Restaurants may pay around $25 to $50 per pound for these tiny greens, but you can grow them in your own home year-round, with minimal effort. Several seed suppliers now offer many microgreen varieties and specialty microgreen mixes that are easy, fun and economical to grow.

These tiny vegetables are harvested at the seedling stage, when they are about 1 to 2 weeks old, when their first leaves or cotyledons have developed. These micros are smaller than “baby greens,” which are several weeks older. The next leaves that develop are known as “true leaves.” Some people wait to harvest their greens until after these leaves have developed.

Some seed companies have taken the guesswork out of selecting what to grow as a microgreen. For example, Johnny’s Selected Seeds (johnnyseeds.com) of Maine has two pages of “micro mix varieties” arranged according to fast- or slow-growing. You can harvest the fast-growing greens in 10 to 15 days, while the slow-growing greens take 16 to 25 days. Because they germinate readily and grow quickly, arugula, radish, cabbage, kale, kohlrabi, mizuna and mustard are some of the easiest to grow.

According to Johnny’s, a few of the most popular micro mix greens seeds include: Garnet Red Amaranth, Red Russian kale, arugula, Bull’s Blood beet, rhubarb chard and purple radish. You can even grow herbs as microgreens. Popular choices include cark opal basil, cutting celery and Grosfruchtiger Leaf fennel. You may also want to consider cinnamon basil with its fragrant aroma, sweet-tasting Italian basil and sorrel with its lemony flavor.

Anyone can grow microgreens at home. You don’t need much space or time, making this a great choice for anyone in small spaces with a windowsill, balcony or deck. And if you get the urge to grow seeds in winter, no problem. You can grow these year-round. Simply broadcast the seeds generously onto the surface of a sterile, lightweight soil-less mix and press them in gently. Next, dust lightly with more of the mix. Water and cover with plastic. Ideally, place the trays or pots in a sunny windowsill.

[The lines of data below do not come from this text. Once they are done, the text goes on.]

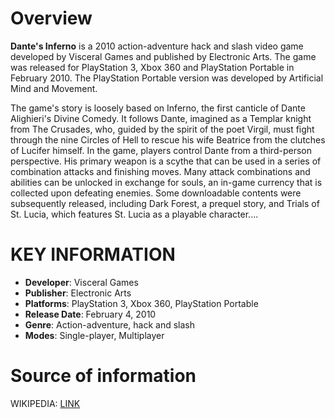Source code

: # Overview

**Dante's Inferno** is a 2010 action-adventure hack and slash video game developed by Visceral Games and published by Electronic Arts. The game was released for PlayStation 3, Xbox 360 and PlayStation Portable in February 2010. The PlayStation Portable version was developed by Artificial Mind and Movement.

The game's story is loosely based on Inferno, the first canticle of Dante Alighieri's Divine Comedy. It follows Dante, imagined as a Templar knight from The Crusades, who, guided by the spirit of the poet Virgil, must fight through the nine Circles of Hell to rescue his wife Beatrice from the clutches of Lucifer himself. In the game, players control Dante from a third-person perspective. His primary weapon is a scythe that can be used in a series of combination attacks and finishing moves. Many attack combinations and abilities can be unlocked in exchange for souls, an in-game currency that is collected upon defeating enemies. Some downloadable contents were subsequently released, including Dark Forest, a prequel story, and Trials of St. Lucia, which features St. Lucia as a playable character....
# KEY INFORMATION

- **Developer**: Visceral Games
- **Publisher**: Electronic Arts
- **Platforms**: PlayStation 3, Xbox 360, PlayStation Portable
- **Release Date**: February 4, 2010
- **Genre**: Action-adventure, hack and slash
- **Modes**: Single-player, Multiplayer
# Source of information
 WIKIPEDIA: [LINK](https://en.wikipedia.org/wiki/Dante%27s_Inferno_(video_game))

After they germinate in three to four days, remove the plastic cover and give them some water. Then let the seedlings grow to the first pair of (cotyledon) leaves, or the first true leaf pair, depending on your taste. Generally, they will be about 1 to 2 inches in height in about a week or two, depending on the variety. Carefully harvest with scissors and enjoy these yummy, tiny but tasty delights.

“Crab salad, potato leek soup, tuna tartare are all good, but when you top them with a small microgreen salad, the crowd goes wild!” remarks Lyon. Seared ahi tuna on microgreens for dinner tonight, anyone? Or just eat them straight up, like I do. Either way, these greens really do tickle the taste buds and tantalize the tongue.